House of Fraser has proposed the closure of 31 stores through a CVA, details of which have now been revealed.

The company said that the closures, including that of its Oxford Street flagship, were “central” to a restructuring and its property portfolio was “unsustainable in its current form”.

The department store group has 59 leased stores in the UK and Ireland, and intends to reduce that to 28.

As part of the CVA, House of Fraser also intends to relocate its head office from London’s Baker Street and its Granite House office in Glasgow to further reduce costs.

House of Fraser said it has has held ”constructive initial discussions with landlords and other key stakeholders” and, “pending approval of the CVAs, it is anticipated that those stores scheduled for closure will remain open until early in 2019”.

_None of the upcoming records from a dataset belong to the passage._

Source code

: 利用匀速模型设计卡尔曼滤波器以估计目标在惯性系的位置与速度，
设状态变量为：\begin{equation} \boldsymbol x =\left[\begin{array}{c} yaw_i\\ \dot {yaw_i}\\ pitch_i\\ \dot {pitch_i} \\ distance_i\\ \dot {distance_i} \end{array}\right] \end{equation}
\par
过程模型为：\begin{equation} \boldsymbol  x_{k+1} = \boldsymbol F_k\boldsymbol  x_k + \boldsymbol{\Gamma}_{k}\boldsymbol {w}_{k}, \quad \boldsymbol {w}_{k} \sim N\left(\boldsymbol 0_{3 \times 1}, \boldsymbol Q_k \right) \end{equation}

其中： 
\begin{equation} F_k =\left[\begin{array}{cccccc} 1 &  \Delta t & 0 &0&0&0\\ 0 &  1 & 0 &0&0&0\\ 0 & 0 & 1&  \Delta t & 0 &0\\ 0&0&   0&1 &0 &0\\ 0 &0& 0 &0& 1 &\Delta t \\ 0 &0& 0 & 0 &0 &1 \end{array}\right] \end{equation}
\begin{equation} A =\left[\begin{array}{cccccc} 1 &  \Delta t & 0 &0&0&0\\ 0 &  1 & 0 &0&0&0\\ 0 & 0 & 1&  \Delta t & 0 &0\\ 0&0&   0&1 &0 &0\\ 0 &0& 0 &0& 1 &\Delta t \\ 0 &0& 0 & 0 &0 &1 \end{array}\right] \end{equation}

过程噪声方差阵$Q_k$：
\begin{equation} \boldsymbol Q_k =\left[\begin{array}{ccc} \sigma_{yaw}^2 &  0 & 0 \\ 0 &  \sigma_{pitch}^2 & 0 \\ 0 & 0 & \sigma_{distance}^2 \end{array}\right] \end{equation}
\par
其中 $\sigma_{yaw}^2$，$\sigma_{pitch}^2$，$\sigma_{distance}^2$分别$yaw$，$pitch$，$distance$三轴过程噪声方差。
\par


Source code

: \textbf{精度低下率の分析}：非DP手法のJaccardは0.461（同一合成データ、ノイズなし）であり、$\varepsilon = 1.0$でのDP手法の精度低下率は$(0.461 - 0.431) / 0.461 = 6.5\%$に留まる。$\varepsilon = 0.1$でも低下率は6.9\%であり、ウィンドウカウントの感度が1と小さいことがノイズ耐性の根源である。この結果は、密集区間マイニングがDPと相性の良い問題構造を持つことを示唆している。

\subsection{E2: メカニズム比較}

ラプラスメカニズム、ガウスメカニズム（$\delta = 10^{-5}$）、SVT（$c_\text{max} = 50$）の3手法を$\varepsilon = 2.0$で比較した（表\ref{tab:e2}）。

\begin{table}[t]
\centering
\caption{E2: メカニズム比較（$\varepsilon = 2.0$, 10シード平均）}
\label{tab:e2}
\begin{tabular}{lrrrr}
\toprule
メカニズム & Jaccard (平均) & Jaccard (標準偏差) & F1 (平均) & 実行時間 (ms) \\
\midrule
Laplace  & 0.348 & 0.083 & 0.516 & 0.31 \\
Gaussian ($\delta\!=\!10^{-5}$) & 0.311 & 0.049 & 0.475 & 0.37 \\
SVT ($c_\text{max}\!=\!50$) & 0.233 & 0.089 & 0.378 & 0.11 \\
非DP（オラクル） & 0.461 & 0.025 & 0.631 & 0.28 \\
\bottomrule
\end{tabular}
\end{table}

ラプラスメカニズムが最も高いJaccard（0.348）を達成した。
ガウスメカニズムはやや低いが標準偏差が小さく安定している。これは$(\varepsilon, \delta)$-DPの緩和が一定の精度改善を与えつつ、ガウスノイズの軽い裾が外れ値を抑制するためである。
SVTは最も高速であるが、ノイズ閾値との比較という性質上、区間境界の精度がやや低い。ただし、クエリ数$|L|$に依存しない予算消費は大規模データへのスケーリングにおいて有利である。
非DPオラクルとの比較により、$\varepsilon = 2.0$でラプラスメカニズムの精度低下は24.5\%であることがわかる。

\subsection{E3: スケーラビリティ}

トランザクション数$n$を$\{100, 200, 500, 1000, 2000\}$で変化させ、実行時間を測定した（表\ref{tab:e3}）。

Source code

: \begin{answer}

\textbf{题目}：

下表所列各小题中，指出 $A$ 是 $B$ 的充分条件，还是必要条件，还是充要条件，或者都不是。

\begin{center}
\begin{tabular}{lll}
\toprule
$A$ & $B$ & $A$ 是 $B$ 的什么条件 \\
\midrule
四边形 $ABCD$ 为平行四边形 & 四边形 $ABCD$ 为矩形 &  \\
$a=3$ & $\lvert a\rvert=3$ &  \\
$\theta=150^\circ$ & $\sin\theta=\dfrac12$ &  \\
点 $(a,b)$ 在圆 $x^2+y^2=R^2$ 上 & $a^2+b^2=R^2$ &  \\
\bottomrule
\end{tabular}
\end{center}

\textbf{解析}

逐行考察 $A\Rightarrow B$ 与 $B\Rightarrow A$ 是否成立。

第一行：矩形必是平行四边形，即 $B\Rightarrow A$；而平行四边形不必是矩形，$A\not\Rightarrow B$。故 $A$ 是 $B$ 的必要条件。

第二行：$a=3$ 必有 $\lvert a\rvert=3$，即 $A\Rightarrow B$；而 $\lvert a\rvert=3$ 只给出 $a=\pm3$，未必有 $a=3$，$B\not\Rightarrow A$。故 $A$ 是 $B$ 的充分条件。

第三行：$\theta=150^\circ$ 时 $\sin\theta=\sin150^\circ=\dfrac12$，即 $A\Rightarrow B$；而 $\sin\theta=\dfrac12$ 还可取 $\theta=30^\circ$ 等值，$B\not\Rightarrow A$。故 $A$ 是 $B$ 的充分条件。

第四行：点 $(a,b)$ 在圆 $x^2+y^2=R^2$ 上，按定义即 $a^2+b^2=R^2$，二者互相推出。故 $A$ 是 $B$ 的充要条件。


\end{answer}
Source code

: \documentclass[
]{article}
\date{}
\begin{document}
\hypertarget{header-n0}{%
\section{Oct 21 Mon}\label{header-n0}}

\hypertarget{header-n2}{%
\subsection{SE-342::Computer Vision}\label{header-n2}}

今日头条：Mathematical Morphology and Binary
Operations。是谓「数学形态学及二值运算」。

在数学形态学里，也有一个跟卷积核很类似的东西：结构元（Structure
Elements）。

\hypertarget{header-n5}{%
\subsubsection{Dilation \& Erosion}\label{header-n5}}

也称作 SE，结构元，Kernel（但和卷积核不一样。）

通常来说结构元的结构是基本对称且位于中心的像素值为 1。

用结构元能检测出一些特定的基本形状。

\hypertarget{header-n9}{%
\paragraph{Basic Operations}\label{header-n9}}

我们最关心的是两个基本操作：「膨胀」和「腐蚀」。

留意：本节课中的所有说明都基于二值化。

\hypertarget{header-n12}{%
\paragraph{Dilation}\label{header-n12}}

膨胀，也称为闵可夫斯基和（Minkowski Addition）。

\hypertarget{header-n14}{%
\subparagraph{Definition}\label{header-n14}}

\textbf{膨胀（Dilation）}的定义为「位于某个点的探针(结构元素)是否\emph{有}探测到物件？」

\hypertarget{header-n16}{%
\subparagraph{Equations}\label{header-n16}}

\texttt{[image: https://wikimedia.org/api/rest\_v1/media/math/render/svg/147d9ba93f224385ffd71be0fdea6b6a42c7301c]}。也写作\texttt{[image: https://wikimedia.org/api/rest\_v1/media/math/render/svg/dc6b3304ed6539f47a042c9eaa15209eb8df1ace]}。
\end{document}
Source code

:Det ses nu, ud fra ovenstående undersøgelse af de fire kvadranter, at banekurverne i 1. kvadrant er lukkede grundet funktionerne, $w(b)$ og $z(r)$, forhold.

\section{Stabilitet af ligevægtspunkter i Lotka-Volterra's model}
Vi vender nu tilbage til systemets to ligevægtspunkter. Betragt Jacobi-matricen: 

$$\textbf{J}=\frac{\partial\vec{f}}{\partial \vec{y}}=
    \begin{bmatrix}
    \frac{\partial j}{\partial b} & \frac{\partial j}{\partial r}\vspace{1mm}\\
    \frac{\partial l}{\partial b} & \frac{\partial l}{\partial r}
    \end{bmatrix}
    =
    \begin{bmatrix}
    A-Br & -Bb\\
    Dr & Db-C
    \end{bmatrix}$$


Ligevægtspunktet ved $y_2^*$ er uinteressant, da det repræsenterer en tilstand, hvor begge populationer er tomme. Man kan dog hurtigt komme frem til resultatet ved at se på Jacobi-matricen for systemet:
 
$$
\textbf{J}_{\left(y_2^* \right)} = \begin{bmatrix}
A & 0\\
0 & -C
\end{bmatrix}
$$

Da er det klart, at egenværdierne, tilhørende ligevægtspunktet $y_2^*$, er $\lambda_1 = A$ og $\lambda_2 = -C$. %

The stores proposed for closure

  • Altrincham
  • Aylesbury
  • Birkenhead
  • Birmingham
  • Bournemouth
  • Camberley
  • Cardiff
  • Carlisle
  • Chichester
  • Cirencester
  • Cwmbran
  • Darlington
  • Doncaster
  • Edinburgh Frasers
  • Epsom
  • Grimsby
  • High Wycombe
  • Hull
  • Leamington Spa
  • Lincoln
  • London Oxford Street
  • London King William Street
  • Middlesbrough
  • Milton Keynes
  • Plymouth
  • Shrewsbury
  • Skipton
  • Swindon
  • Telford
  • Wolverhampton
  • Worcester

A consultation on the CVA plans will take place over the next fortnight and creditor approval sought on June 22.

If the CVA goes ahead, it will trigger the acquisition by Chinese investor C.banner of a 51% stake in House of Fraser Group Ltd and the associated injection of ”significant new capital”.

Approximately 6,000 staff directly employed by House of Fraser and its concession partners will be affected by the restructuring.

House of Fraser chairman Frank Slevin said: “The retail industry is undergoing fundamental change and House of Fraser urgently needs to adapt to this fast-changing landscape in order to give it a future and allow it to thrive.

”Our legacy store estate has created an unsustainable cost base which, without restructuring, presents an existential threat to the business. So whilst closing stores is a very difficult decision, especially given the length of relationship House of Fraser has with all its locations, there should be no doubt that it is absolutely necessary if we are to continue to trade and be competitive.”

House of Fraser chief executive Alex Williamson said: “Today’s announcement is one of the most important in this company’s 169-year history. We, as a management team, have a responsibility to take necessary steps to ensure House of Fraser’s survival, which is why we are making these proposals.

“I would like to offer my heartfelt thanks to all my colleagues at House of Fraser for working tirelessly throughout this difficult period. We are fully commited to supporting those personally affected by the proposals.”